* **Required work**: Copy each line below exactly and leave the pictures out.

* **Collected data**:
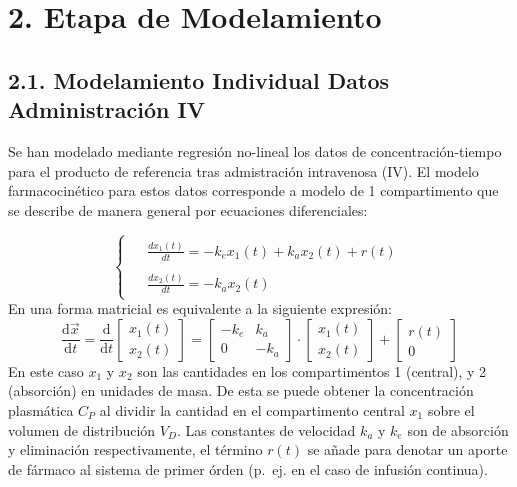 \documentclass[]{article}
\begin{document}
\section{2. Etapa de Modelamiento}\label{etapa-de-modelamiento}

\subsection{2.1. Modelamiento Individual Datos Administración
IV}\label{modelamiento-individual-datos-administracion-iv}

Se han modelado mediante regresión no-lineal los datos de
concentración-tiempo para el producto de referencia tras admistración
intravenosa (IV). El modelo farmacocinético para estos datos corresponde
a modelo de 1 compartimento que se describe de manera general por
ecuaciones diferenciales:

\[
\left\{\begin{matrix}
\begin{aligned}
&\frac{dx_{1}(t)}{dt} = -k_{e}x_{1}(t)+k_{a}x_{2}(t)+r(t) \\ 
\\
&\frac{dx_{2}(t)}{dt} = -k_{a}x_{2}(t) 
\end{aligned}
\end{matrix}\right.
\] En una forma matricial es equivalente a la siguiente expresión:\\
\[\frac{\mathrm{d} \vec{x}}{\mathrm{d} t} = \frac{\mathrm{d} }{\mathrm{d} t} \begin{bmatrix} x_{1}(t)\\ x_{2}(t) \end{bmatrix} = \begin{bmatrix} -k_{e} & k_{a} \\ 0 & -k_{a} \end{bmatrix} \cdot \begin{bmatrix}x_{1}(t)\\x_{2}(t)\end{bmatrix} + \begin{bmatrix}r(t)\\0\end{bmatrix}\]
En este caso \(x_{1}\) y \(x_{2}\) son las cantidades en los
compartimentos 1 (central), y 2 (absorción) en unidades de masa. De esta
se puede obtener la concentración plasmática \(C_{P}\) al dividir la
cantidad en el compartimento central \(x_{1}\) sobre el volumen de
distribución \(V_{D}\). Las constantes de velocidad \(k_{a}\) y
\(k_{e}\) son de absorción y eliminación respectivamente, el término
\(r(t)\) se añade para denotar un aporte de fármaco al sistema de primer
órden (p.~ej. en el caso de infusión continua).
\end{document}

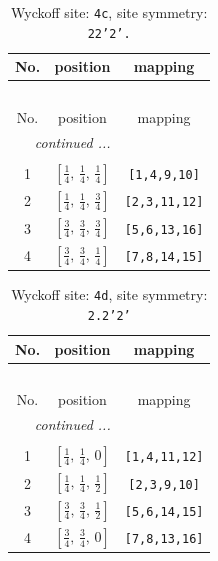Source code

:\documentclass[fleqn,8pt]{jsarticle}
\begin{document}
\renewcommand{\arraystretch}{1.2}
\begin{longtable}{ccc}
\caption{Wyckoff site: {\tt 4c}, site symmetry: {\tt 22'2'.}}
 \\
 \hline \hline
No. & position & mapping \\ \hline \endfirsthead

\multicolumn{2}{l}{\tablename\ \thetable{}} \\
 \hline \hline
No. & position & mapping \\ \hline \endhead

 \hline \hline
\multicolumn{2}{r}{\footnotesize\it continued ...} \\ \endfoot

 \hline \hline
\multicolumn{2}{r}{} \\ \endlastfoot

1 & $\left[ \frac{1}{4},\, \frac{1}{4},\, \frac{1}{4} \right]$ & {\tt [1,4,9,10]} \\ \hline
2 & $\left[ \frac{1}{4},\, \frac{1}{4},\, \frac{3}{4} \right]$ & {\tt [2,3,11,12]} \\ \hline
3 & $\left[ \frac{3}{4},\, \frac{3}{4},\, \frac{3}{4} \right]$ & {\tt [5,6,13,16]} \\ \hline
4 & $\left[ \frac{3}{4},\, \frac{3}{4},\, \frac{1}{4} \right]$ & {\tt [7,8,14,15]} \\
\end{longtable}
\renewcommand{\arraystretch}{1.2}
\begin{longtable}{ccc}
\caption{Wyckoff site: {\tt 4d}, site symmetry: {\tt 2.2'2'}}
 \\
 \hline \hline
No. & position & mapping \\ \hline \endfirsthead

\multicolumn{2}{l}{\tablename\ \thetable{}} \\
 \hline \hline
No. & position & mapping \\ \hline \endhead

 \hline \hline
\multicolumn{2}{r}{\footnotesize\it continued ...} \\ \endfoot

 \hline \hline
\multicolumn{2}{r}{} \\ \endlastfoot

1 & $\left[ \frac{1}{4},\, \frac{1}{4},\, 0 \right]$ & {\tt [1,4,11,12]} \\ \hline
2 & $\left[ \frac{1}{4},\, \frac{1}{4},\, \frac{1}{2} \right]$ & {\tt [2,3,9,10]} \\ \hline
3 & $\left[ \frac{3}{4},\, \frac{3}{4},\, \frac{1}{2} \right]$ & {\tt [5,6,14,15]} \\ \hline
4 & $\left[ \frac{3}{4},\, \frac{3}{4},\, 0 \right]$ & {\tt [7,8,13,16]} \\
\end{longtable}
\end{document}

* **Result**:
 \documentclass[]{article}
\begin{document}
\section{2. Etapa de Modelamiento}\label{etapa-de-modelamiento}

\subsection{2.1. Modelamiento Individual Datos Administración
IV}\label{modelamiento-individual-datos-administracion-iv}

Se han modelado mediante regresión no-lineal los datos de
concentración-tiempo para el producto de referencia tras admistración
intravenosa (IV). El modelo farmacocinético para estos datos corresponde
a modelo de 1 compartimento que se describe de manera general por
ecuaciones diferenciales:

\[
\left\{\begin{matrix}
\begin{aligned}
&\frac{dx_{1}(t)}{dt} = -k_{e}x_{1}(t)+k_{a}x_{2}(t)+r(t) \\ 
\\
&\frac{dx_{2}(t)}{dt} = -k_{a}x_{2}(t) 
\end{aligned}
\end{matrix}\right.
\] En una forma matricial es equivalente a la siguiente expresión:\\
\[\frac{\mathrm{d} \vec{x}}{\mathrm{d} t} = \frac{\mathrm{d} }{\mathrm{d} t} \begin{bmatrix} x_{1}(t)\\ x_{2}(t) \end{bmatrix} = \begin{bmatrix} -k_{e} & k_{a} \\ 0 & -k_{a} \end{bmatrix} \cdot \begin{bmatrix}x_{1}(t)\\x_{2}(t)\end{bmatrix} + \begin{bmatrix}r(t)\\0\end{bmatrix}\]
En este caso \(x_{1}\) y \(x_{2}\) son las cantidades en los
compartimentos 1 (central), y 2 (absorción) en unidades de masa. De esta
se puede obtener la concentración plasmática \(C_{P}\) al dividir la
cantidad en el compartimento central \(x_{1}\) sobre el volumen de
distribución \(V_{D}\). Las constantes de velocidad \(k_{a}\) y
\(k_{e}\) son de absorción y eliminación respectivamente, el término
\(r(t)\) se añade para denotar un aporte de fármaco al sistema de primer
órden (p.~ej. en el caso de infusión continua).
\end{document}

Source code

:\documentclass[fleqn,8pt]{jsarticle}
\begin{document}
\renewcommand{\arraystretch}{1.2}
\begin{longtable}{ccc}
\caption{Wyckoff site: {\tt 4c}, site symmetry: {\tt 22'2'.}}
 \\
 \hline \hline
No. & position & mapping \\ \hline \endfirsthead

\multicolumn{2}{l}{\tablename\ \thetable{}} \\
 \hline \hline
No. & position & mapping \\ \hline \endhead

 \hline \hline
\multicolumn{2}{r}{\footnotesize\it continued ...} \\ \endfoot

 \hline \hline
\multicolumn{2}{r}{} \\ \endlastfoot

1 & $\left[ \frac{1}{4},\, \frac{1}{4},\, \frac{1}{4} \right]$ & {\tt [1,4,9,10]} \\ \hline
2 & $\left[ \frac{1}{4},\, \frac{1}{4},\, \frac{3}{4} \right]$ & {\tt [2,3,11,12]} \\ \hline
3 & $\left[ \frac{3}{4},\, \frac{3}{4},\, \frac{3}{4} \right]$ & {\tt [5,6,13,16]} \\ \hline
4 & $\left[ \frac{3}{4},\, \frac{3}{4},\, \frac{1}{4} \right]$ & {\tt [7,8,14,15]} \\
\end{longtable}
\renewcommand{\arraystretch}{1.2}
\begin{longtable}{ccc}
\caption{Wyckoff site: {\tt 4d}, site symmetry: {\tt 2.2'2'}}
 \\
 \hline \hline
No. & position & mapping \\ \hline \endfirsthead

\multicolumn{2}{l}{\tablename\ \thetable{}} \\
 \hline \hline
No. & position & mapping \\ \hline \endhead

 \hline \hline
\multicolumn{2}{r}{\footnotesize\it continued ...} \\ \endfoot

 \hline \hline
\multicolumn{2}{r}{} \\ \endlastfoot

1 & $\left[ \frac{1}{4},\, \frac{1}{4},\, 0 \right]$ & {\tt [1,4,11,12]} \\ \hline
2 & $\left[ \frac{1}{4},\, \frac{1}{4},\, \frac{1}{2} \right]$ & {\tt [2,3,9,10]} \\ \hline
3 & $\left[ \frac{3}{4},\, \frac{3}{4},\, \frac{1}{2} \right]$ & {\tt [5,6,14,15]} \\ \hline
4 & $\left[ \frac{3}{4},\, \frac{3}{4},\, 0 \right]$ & {\tt [7,8,13,16]} \\
\end{longtable}
\end{document}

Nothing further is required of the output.